- INSTRUCTIONS FOR THE TASK -
Each line of the data below that holds the word "person" is to be reported in full.

Saved data entries
_ _ _ _

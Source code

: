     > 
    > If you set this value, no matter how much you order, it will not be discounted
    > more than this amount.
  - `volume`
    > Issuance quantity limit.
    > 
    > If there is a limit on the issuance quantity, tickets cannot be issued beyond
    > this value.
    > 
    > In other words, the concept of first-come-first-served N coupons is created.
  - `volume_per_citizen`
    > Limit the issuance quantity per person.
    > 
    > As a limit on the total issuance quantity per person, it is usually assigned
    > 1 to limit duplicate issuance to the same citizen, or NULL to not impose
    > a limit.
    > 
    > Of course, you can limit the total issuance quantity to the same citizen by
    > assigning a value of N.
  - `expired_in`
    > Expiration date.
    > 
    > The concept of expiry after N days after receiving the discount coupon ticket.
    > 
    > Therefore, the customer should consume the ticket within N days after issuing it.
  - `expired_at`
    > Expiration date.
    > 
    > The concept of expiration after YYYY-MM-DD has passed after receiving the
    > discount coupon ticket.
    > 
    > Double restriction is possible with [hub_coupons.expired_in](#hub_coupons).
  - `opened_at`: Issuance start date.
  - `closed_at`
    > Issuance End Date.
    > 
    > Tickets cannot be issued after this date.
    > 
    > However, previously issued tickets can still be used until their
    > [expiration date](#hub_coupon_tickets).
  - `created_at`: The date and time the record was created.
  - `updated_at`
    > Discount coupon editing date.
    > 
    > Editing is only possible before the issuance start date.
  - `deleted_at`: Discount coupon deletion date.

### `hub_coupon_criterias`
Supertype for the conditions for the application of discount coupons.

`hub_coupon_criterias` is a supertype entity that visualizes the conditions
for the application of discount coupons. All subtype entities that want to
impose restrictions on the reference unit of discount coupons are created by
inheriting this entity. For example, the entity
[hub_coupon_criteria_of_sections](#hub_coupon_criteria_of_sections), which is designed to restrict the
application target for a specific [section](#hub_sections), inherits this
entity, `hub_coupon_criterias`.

_ _ _ _

- ANSWER TO THE PROBLEM -
    > Limit the issuance quantity per person.
    > As a limit on the total issuance quantity per person, it is usually assigned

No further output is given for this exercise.